Votre père était aussi votre premier professeur Cela rend les choses plus faciles ou plus difficiles ?

JL : Je dirais que cela dépend beaucoup de la relation que l'on a avec son père. Dans mon cas, cette relation était fantastique. C'était simplement un type cool qui écoutait Charlie Parker en concert ou Lester Young, qui jouait dans de nombreux groupes, par exemple avec Tadd Dameron. Ou vers 1950, John Coltrane est venu en ville, alors qu'il jouait encore avec un groupe de blues et au saxophone alto, et mon père a joué une jam session avec lui. Coltrane est ainsi devenu en quelque sorte une partie de l'histoire de mon père. C'était une époque que l'on pourrait qualifier d'école du jeu. Tout était si simple et si évident : les meilleurs musiciens venaient en ville et jouaient, souvent avec des musiciens de la région. Tout était très proche et très direct. Ainsi, tous ces grands musiciens que j'ai vus à l'époque n'étaient pas de simples légendes, mais bien réels. Mon

Par exemple, papa m'emmenait dans les vestiaires avec Gene Ammons et beaucoup d'autres, et j'ai pu parler à tous ces gens dès mon enfance. J'ai grandi à Cleveland, dans l'Ohio. Dans un environnement multiculturel. Mon père a certes été mon premier professeur. Mais à l'adolescence, je suis allé à toutes sortes de répétitions et j'ai écouté les meilleurs, pas seulement des saxophonistes, j'ai essayé de comprendre ce qu'ils jouaient et comment, je me suis laissé aller dans leur son en les écoutant, j'ai enregistré les morceaux et je me suis inspiré en les imitant.
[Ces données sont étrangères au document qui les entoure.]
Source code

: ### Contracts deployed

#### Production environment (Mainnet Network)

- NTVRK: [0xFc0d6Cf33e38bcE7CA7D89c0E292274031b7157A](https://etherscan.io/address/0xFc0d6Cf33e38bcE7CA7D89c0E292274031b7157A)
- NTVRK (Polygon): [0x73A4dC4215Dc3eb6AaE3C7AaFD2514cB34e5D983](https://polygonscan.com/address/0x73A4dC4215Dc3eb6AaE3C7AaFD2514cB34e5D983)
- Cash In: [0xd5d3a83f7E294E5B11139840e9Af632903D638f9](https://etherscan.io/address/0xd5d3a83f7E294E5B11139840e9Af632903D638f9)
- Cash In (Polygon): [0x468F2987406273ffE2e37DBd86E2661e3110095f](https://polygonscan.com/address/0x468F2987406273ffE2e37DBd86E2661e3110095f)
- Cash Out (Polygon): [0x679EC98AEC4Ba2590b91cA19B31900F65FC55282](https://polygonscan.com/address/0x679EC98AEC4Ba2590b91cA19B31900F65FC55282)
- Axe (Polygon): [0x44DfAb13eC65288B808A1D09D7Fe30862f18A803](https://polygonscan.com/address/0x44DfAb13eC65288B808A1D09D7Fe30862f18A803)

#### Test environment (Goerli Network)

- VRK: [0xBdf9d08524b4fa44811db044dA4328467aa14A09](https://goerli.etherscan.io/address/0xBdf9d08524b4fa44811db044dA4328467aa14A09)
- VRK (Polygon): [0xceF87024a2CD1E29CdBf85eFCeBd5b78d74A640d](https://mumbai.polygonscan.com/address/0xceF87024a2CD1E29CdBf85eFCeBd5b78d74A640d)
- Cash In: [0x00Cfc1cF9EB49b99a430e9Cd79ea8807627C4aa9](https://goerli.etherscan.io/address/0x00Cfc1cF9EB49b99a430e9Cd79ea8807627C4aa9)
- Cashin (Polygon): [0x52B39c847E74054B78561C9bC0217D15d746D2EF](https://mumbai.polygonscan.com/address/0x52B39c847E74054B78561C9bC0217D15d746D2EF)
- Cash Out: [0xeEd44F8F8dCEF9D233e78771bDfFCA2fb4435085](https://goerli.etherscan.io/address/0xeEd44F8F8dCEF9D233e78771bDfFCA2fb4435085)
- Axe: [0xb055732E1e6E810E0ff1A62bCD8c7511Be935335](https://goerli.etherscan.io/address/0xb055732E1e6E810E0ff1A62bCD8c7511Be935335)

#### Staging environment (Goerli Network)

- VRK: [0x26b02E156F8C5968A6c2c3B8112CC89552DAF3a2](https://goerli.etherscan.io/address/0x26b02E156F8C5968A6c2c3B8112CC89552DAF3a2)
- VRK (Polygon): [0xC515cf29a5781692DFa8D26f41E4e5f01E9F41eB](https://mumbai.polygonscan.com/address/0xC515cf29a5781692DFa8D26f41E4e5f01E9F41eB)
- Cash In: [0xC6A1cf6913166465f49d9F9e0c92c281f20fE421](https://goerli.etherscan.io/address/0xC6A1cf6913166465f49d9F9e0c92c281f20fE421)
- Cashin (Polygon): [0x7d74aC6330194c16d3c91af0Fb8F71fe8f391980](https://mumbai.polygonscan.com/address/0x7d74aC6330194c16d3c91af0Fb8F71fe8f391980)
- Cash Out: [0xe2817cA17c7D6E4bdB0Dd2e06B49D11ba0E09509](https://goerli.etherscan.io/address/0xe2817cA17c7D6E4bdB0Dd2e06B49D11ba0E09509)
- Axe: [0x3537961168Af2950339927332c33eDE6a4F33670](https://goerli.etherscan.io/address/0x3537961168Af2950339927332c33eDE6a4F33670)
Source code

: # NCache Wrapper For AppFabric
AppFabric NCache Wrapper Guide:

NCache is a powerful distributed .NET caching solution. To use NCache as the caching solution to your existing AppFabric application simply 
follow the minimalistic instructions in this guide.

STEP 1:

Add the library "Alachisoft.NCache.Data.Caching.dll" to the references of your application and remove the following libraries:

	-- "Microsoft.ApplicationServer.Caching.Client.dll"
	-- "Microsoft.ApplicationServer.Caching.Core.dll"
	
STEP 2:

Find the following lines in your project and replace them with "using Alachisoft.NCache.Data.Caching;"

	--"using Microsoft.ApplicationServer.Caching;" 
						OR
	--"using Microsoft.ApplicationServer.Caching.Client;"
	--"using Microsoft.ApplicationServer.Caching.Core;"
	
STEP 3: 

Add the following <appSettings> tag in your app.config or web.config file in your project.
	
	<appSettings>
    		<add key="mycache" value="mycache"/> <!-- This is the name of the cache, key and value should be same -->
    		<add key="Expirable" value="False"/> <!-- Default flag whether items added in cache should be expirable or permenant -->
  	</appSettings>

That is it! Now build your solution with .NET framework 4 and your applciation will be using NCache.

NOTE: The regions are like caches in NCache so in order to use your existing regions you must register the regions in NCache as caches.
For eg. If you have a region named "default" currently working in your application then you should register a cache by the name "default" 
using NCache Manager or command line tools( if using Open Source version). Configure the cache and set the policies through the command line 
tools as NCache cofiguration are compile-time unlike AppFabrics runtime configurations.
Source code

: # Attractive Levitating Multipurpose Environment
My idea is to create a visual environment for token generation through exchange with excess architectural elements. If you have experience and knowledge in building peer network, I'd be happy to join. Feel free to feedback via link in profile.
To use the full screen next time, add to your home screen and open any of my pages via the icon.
Tout cela était très simple et c'est ainsi que sont nés Tous ces musiciens fantastiques de cette génération, que j'ai pu écouter et dont j'ai pu parler, sont finalement devenus des sortes de professeurs.

D'où l'impression que votre propre style n'a pas agi à l'intérieur comme la somme de tous les styles vus par Joe Lovano ou filtrés par lui.  

JL : Je te remercie. Le plus important, c'est que tu dois raconter ta propre histoire. Plus j'écoutais les histoires des autres, plus je me rendais compte que je ne pouvais pas raconter les leurs. J'ai grandi avec une infinité de musiciens différents et je me suis laissé contaminer par l'amour et la passion de leurs histoires, j'ai découvert et étudié les styles et les catégories les plus divers.

Leur son, qui a toujours été très sophistiqué, est devenu pour moi encore plus clair et distillé ces dernières années, sans pour autant perdre sa puissance typique. 

JL : Il y a une très belle expérience derrière tout cela. Plus on joue, plus l'idée de son propre jeu devient claire. Le quoi évolue de plus en plus vers le comment. Et à partir de cette évolution, de plus en plus d'espaces s'ouvrent, pas seulement pour le jeu personnel, mais aussi pour l'interplay. C'est tout simplement un processus de clarté croissante.